Blossoms of the Savannah

Blossoms of the Savannah Metaphors and Similes

The In Thing (Simile)

“Instant riches, just as instant tea or instant coffee were the in thing.”

The simile explains the popularity and acceptance of the nouveau riche in Nasila and its appeal to Ole Kaelo.

The New Ole (Metaphor)

“However, ever since they returned to Nasila, a new Ole Kaelo was emerging. He was becoming a Nasilian very fast.”

The "new Ole Kaelo" is a reference to Kaelo's quick adaption to the cultural expectations of the Maa culture, especially the expectation that his daughters will be circumcised. By describing his change using the metaphor of becoming a new man, the author emphasizes just how drastic the transformation is.

The Dark Alley (Metaphor)

“One thing she was aware of was that her daughters did not expect their parents to lead them back through a dark alley, to a retrogressive world of excruciating pain and turmoil.”

The dark alley is a metaphor for the way in which Mama Milanoi feels about bringing her daughters to Nasila which she sees as taking a step backward from their life in Nakuru.

The Melting Pot (Metaphor)

“But, above all, she thought it would be easier to marry off her daughters in the melting pot that Nakuru had become.”
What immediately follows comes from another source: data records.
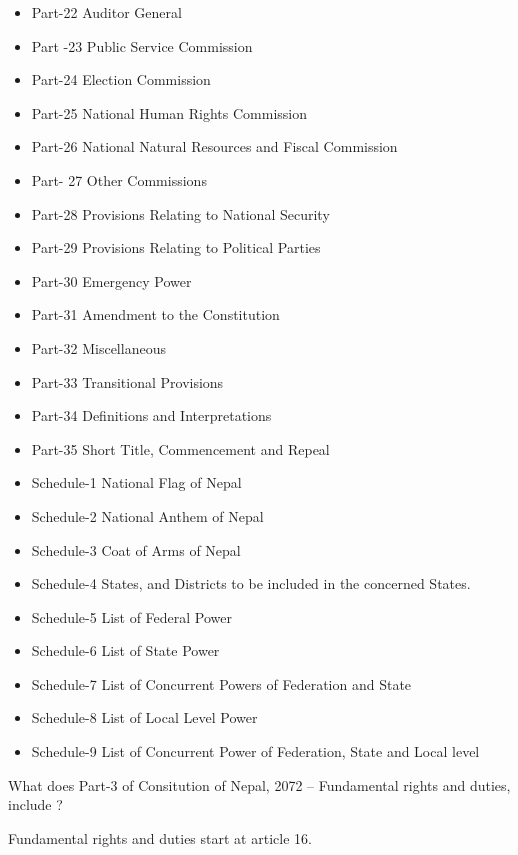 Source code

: \begin{questions}
\begin{solution}
\begin{itemize}
  \item Part-22 Auditor General
  \item Part -23 Public Service Commission
  \item Part-24 Election Commission
  \item Part-25 National Human Rights Commission
  \item Part-26 National Natural Resources and Fiscal Commission
  \item Part- 27 Other Commissions
  \item Part-28 Provisions Relating to National Security
  \item Part-29 Provisions Relating to Political Parties
  \item Part-30 Emergency Power
  \item Part-31 Amendment to the Constitution
  \item Part-32 Miscellaneous
  \item Part-33 Transitional Provisions
  \item Part-34 Definitions and Interpretations
  \item Part-35 Short Title, Commencement and Repeal
  \item Schedule-1 National Flag of Nepal
  \item Schedule-2 National Anthem of Nepal
  \item Schedule-3 Coat of Arms of Nepal
  \item Schedule-4 States, and Districts to be included in the concerned States.
  \item Schedule-5 List of Federal Power
  \item Schedule-6 List of State Power
  \item Schedule-7 List of Concurrent Powers of Federation and State
  \item Schedule-8 List of Local Level Power
  \item Schedule-9 List of Concurrent Power of Federation, State and Local level
  \end{itemize}
  \end{solution}

\question What does Part-3 of Consitution of Nepal, 2072 -- Fundamental rights and duties, include ?
  \begin{solution}

  Fundamental rights and duties start at article 16.


\end{solution}
\end{questions}

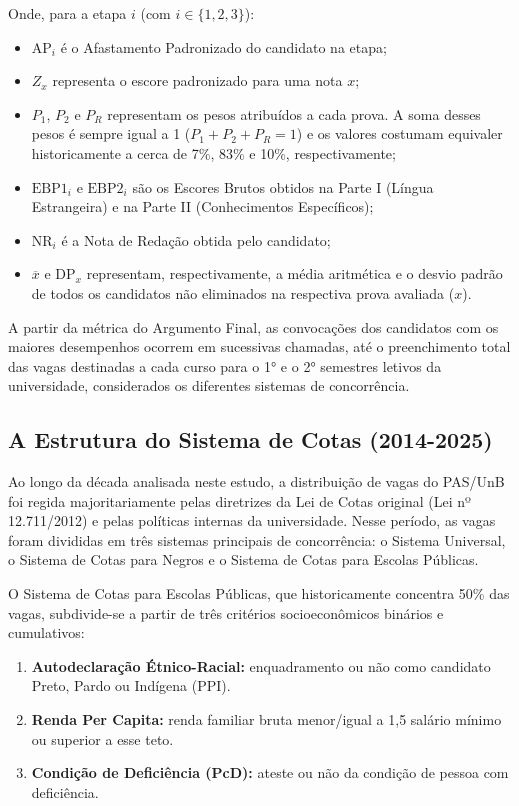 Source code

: \documentclass[12pt]{article}
\begin{document}
Onde, para a etapa $i$ (com $i \in \{1, 2, 3\}$):
\begin{itemize}
    \item $\mathrm{AP}_i$ é o Afastamento Padronizado do candidato na etapa;
    \item $Z_x$ representa o escore padronizado para uma nota $x$;
    \item $P_1$, $P_2$ e $P_R$ representam os pesos atribuídos a cada prova. A soma desses pesos é sempre igual a 1 ($P_1 + P_2 + P_R = 1$) e os valores costumam equivaler historicamente a cerca de 7\%, 83\% e 10\%, respectivamente;
    \item $\mathrm{EBP1}_i$ e $\mathrm{EBP2}_i$ são os Escores Brutos obtidos na Parte I (Língua Estrangeira) e na Parte II (Conhecimentos Específicos);
    \item $\mathrm{NR}_i$ é a Nota de Redação obtida pelo candidato;
    \item $\overline{x}$ e $\mathrm{DP}_x$ representam, respectivamente, a média aritmética e o desvio padrão de todos os candidatos não eliminados na respectiva prova avaliada ($x$).
\end{itemize}

A partir da métrica do Argumento Final, as convocações dos candidatos com os maiores desempenhos ocorrem em sucessivas chamadas, até o preenchimento total das vagas destinadas a cada curso para o 1° e o 2° semestres letivos da universidade, considerados os diferentes sistemas de concorrência.

\subsection{A Estrutura do Sistema de Cotas (2014-2025)}

Ao longo da década analisada neste estudo, a distribuição de vagas do PAS/UnB foi regida majoritariamente pelas diretrizes da Lei de Cotas original (Lei nº 12.711/2012) e pelas políticas internas da universidade. Nesse período, as vagas foram divididas em três sistemas principais de concorrência: o Sistema Universal, o Sistema de Cotas para Negros e o Sistema de Cotas para Escolas Públicas.

O Sistema de Cotas para Escolas Públicas, que historicamente concentra 50\% das vagas, subdivide-se a partir de três critérios socioeconômicos binários e cumulativos:

\begin{enumerate}
    \item \textbf{Autodeclaração Étnico-Racial:} enquadramento ou não como candidato Preto, Pardo ou Indígena (PPI).
    \item \textbf{Renda Per Capita:} renda familiar bruta menor/igual a 1,5 salário mínimo ou superior a esse teto.
    \item \textbf{Condição de Deficiência (PcD):} ateste ou não da condição de pessoa com deficiência.
\end{enumerate}
\end{document}
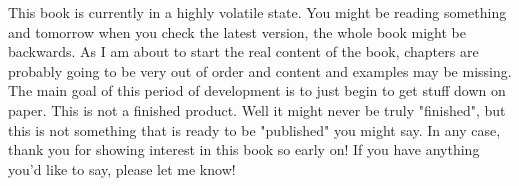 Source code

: \documentclass[../OpenAppliedMusicTheory.tex]{subfiles}
\begin{document}
    
    
    This book is currently in a highly volatile state. You might be reading something and tomorrow when you check the latest version, the whole book might be backwards. As I am about to start the real content of the book, chapters are probably going to be very out of order and content and examples may be missing. The main goal of this period of development is to just begin to get stuff down on paper. This is not a finished product. Well it might never be truly "finished", but this is not something that is ready to be "published" you might say. In any case, thank you for showing interest in this book so early on! If you have anything you'd like to say, please let me know! 

\end{document}
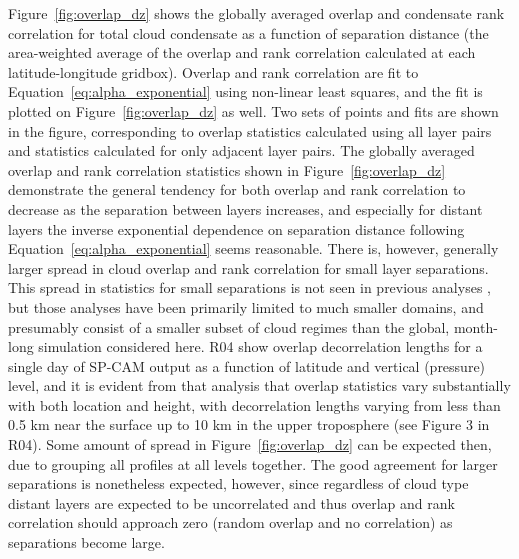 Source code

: Figure~\ref{fig:overlap_dz} shows the globally averaged overlap and
condensate rank correlation for total cloud condensate as a function of
separation distance (the area-weighted average of the overlap and rank
correlation calculated at each latitude-longitude gridbox). Overlap and
rank correlation are fit to Equation~\ref{eq:alpha_exponential} using
non-linear least squares, and the fit is plotted on
Figure~\ref{fig:overlap_dz} as well. Two sets of points and fits are
shown in the figure, corresponding to overlap statistics calculated
using all layer pairs and statistics calculated for only adjacent layer
pairs. The globally averaged overlap and rank correlation statistics
shown in Figure~\ref{fig:overlap_dz} demonstrate the general tendency
for both overlap and rank correlation to decrease as the separation
between layers increases, and especially for distant layers the inverse
exponential dependence on separation distance following
Equation~\ref{eq:alpha_exponential} seems reasonable. There is, however,
generally larger spread in cloud overlap and rank correlation for small
layer separations. This spread in statistics for small separations is
not seen in previous analyses \citep[e.g.,][]{pincus_et_al_2005}, but
those analyses have been primarily limited to much smaller domains, and
presumably consist of a smaller subset of cloud regimes than the global,
month-long simulation considered here. R04 show overlap decorrelation
lengths for a single day of SP-CAM output as a function of latitude and
vertical (pressure) level, and it is evident from that analysis that
overlap statistics vary substantially with both location and height,
with decorrelation lengths varying from less than 0.5 km near the
surface up to 10 km in the upper troposphere (see Figure 3 in R04). Some
amount of spread in Figure~\ref{fig:overlap_dz} can be expected then,
due to grouping all profiles at all levels together. The good agreement
for larger separations is nonetheless expected, however, since
regardless of cloud type distant layers are expected to be uncorrelated
and thus overlap and rank correlation should approach zero (random
overlap and no correlation) as separations become large.

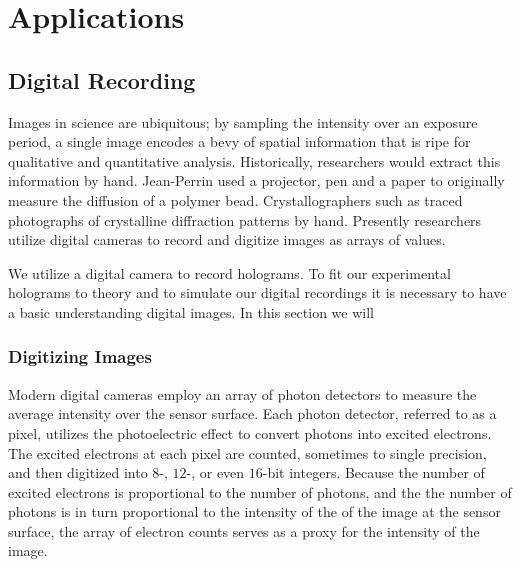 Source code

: \section{Applications}




\subsection{Digital Recording}
\label{ch:hvm:sec:hvm:ssec:digitalrec}


Images in science are ubiquitous; by sampling the intensity over an exposure
period, a single image encodes a bevy of spatial information that is ripe
for qualitative and quantitative analysis. Historically, researchers would
extract this information by hand. Jean-Perrin used a projector, pen and a paper to originally
measure the diffusion of a polymer bead. Crystallographers such as %
traced photographs of crystalline diffraction patterns by hand. Presently researchers utilize
digital cameras to record and digitize images as arrays of values. 

We utilize a digital camera to record holograms. To fit our experimental holograms to
theory and to simulate our digital recordings it is necessary to have a basic
understanding digital images. In this section we will 

\subsubsection{Digitizing Images}
\label{ch:hvm:sec:hvm:ssec:digitalrec:sssec:digitizing}

Modern digital cameras employ an array of photon detectors to measure the
average intensity over the sensor surface. Each photon detector, referred to as a pixel,
utilizes the photoelectric effect to convert photons into excited electrons.
The excited electrons at each pixel are counted, sometimes to single precision, and
then digitized into $8$-, $12$-, or even $16$-bit integers. Because the number of
excited electrons is proportional to the number of photons, and the the number of
photons is in turn proportional to the intensity of the of the image at the
sensor surface, the array of electron counts serves as a proxy for the intensity
of the image.

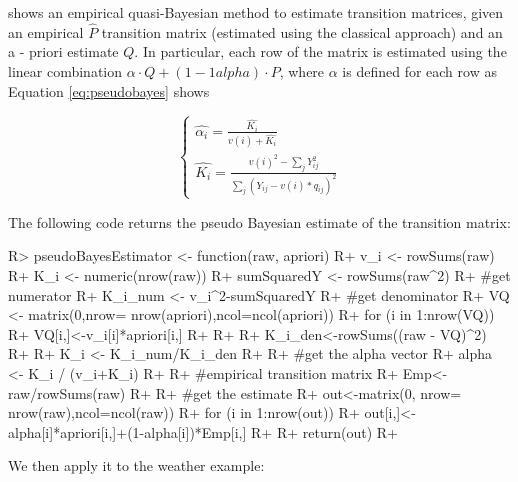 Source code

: \documentclass[
  nojss]{jss}
\begin{document}
\cite{Hu2002} shows an empirical quasi-Bayesian method to estimate transition matrices, given an empirical \(\hat{P}\) transition matrix (estimated using the classical approach) and an a - priori estimate \(Q\). In particular, each row of the matrix is estimated using the linear combination \(\alpha \cdot Q+\left(1-1alpha\right) \cdot P\), where \(\alpha\) is defined for each row as Equation \ref{eq:pseudobayes} shows

\begin{equation}
\left\{\begin{matrix}
\hat{\alpha_i}=\frac{\hat{K_i}}{v\left(i \right )+\hat{K_i}}\\ 
\hat{K_i}=\frac{v\left(i \right)^2 - \sum_{j}Y_{ij}^2}{\sum_{j}(Y_{ij}-v\left(i \right)*q_{ij})^2}
\end{matrix}\right.
\label{eq:pseudobayes}
\end{equation}

The following code returns the pseudo Bayesian estimate of the transition matrix:

\begin{CodeChunk}

\begin{CodeInput}
R> pseudoBayesEstimator <- function(raw, apriori){
R+   v_i <- rowSums(raw) 
R+   K_i <- numeric(nrow(raw))
R+   sumSquaredY <- rowSums(raw^2)
R+   #get numerator
R+   K_i_num <- v_i^2-sumSquaredY
R+   #get denominator
R+   VQ <- matrix(0,nrow= nrow(apriori),ncol=ncol(apriori))
R+   for (i in 1:nrow(VQ)) {
R+     VQ[i,]<-v_i[i]*apriori[i,]
R+   }
R+   
R+   K_i_den<-rowSums((raw - VQ)^2)
R+   
R+   K_i <- K_i_num/K_i_den
R+   
R+   #get the alpha vector
R+   alpha <- K_i / (v_i+K_i)
R+   
R+   #empirical transition matrix
R+   Emp<-raw/rowSums(raw)
R+   
R+   #get the estimate
R+   out<-matrix(0, nrow= nrow(raw),ncol=ncol(raw))
R+   for (i in 1:nrow(out)) {
R+     out[i,]<-alpha[i]*apriori[i,]+(1-alpha[i])*Emp[i,]
R+   }
R+   return(out)
R+ }
\end{CodeInput}
\end{CodeChunk}

We then apply it to the weather example:
\end{document}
This metaphor from the first chapter describes Mama Milanoi's optimism about the possibilities of life in Nasila for herself and her daughters. It serves as an ironic juxtaposition to the events which eventually unfold.

Dehorned Cattle (Simile)

“Like cattle that required to be dehorned, to reduce accidental injuries to each other, a certain measure of docility was also necessary to keep more than one wife in the homestead.”

This simile embodies the Maa culture's fear of female sexuality and the rationale for circumcision.

War of Liberation (Metaphor)

“It was a war of liberation of the Nasila women. She knew there were many battlefronts in a war.”

This metaphor describes Taiyo and Resian's resistance to the cultural expectations placed on Nasila women. It is important because it helps the reader to understand how brutally women are treated, and emphasizes the real danger that Resian and Taiyo faced.